↓↓↓

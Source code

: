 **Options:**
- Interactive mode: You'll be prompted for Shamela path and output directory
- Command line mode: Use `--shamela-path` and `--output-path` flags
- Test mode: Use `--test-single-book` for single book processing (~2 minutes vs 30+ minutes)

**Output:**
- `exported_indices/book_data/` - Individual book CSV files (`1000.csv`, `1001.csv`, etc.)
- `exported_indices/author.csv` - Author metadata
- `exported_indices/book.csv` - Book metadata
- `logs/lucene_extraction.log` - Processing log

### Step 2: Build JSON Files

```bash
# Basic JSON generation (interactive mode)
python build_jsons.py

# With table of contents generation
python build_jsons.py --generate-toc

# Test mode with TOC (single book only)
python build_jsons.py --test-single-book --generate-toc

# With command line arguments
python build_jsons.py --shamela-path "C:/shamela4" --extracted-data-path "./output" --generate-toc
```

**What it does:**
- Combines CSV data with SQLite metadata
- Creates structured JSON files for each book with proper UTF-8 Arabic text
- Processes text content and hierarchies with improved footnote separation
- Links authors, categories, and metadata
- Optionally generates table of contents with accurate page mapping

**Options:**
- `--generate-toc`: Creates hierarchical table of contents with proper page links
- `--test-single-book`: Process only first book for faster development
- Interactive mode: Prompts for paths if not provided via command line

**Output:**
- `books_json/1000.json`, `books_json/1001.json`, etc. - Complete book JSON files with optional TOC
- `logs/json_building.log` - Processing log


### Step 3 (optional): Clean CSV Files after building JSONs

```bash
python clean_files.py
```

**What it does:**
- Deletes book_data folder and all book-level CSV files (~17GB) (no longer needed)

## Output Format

↑↑↑

**Work instructions**
Select from the material above each line in which the string "table" appears, and list those lines.

**Reply to the task**
# With table of contents generation
- Optionally generates table of contents with accurate page mapping
- `--generate-toc`: Creates hierarchical table of contents with proper page links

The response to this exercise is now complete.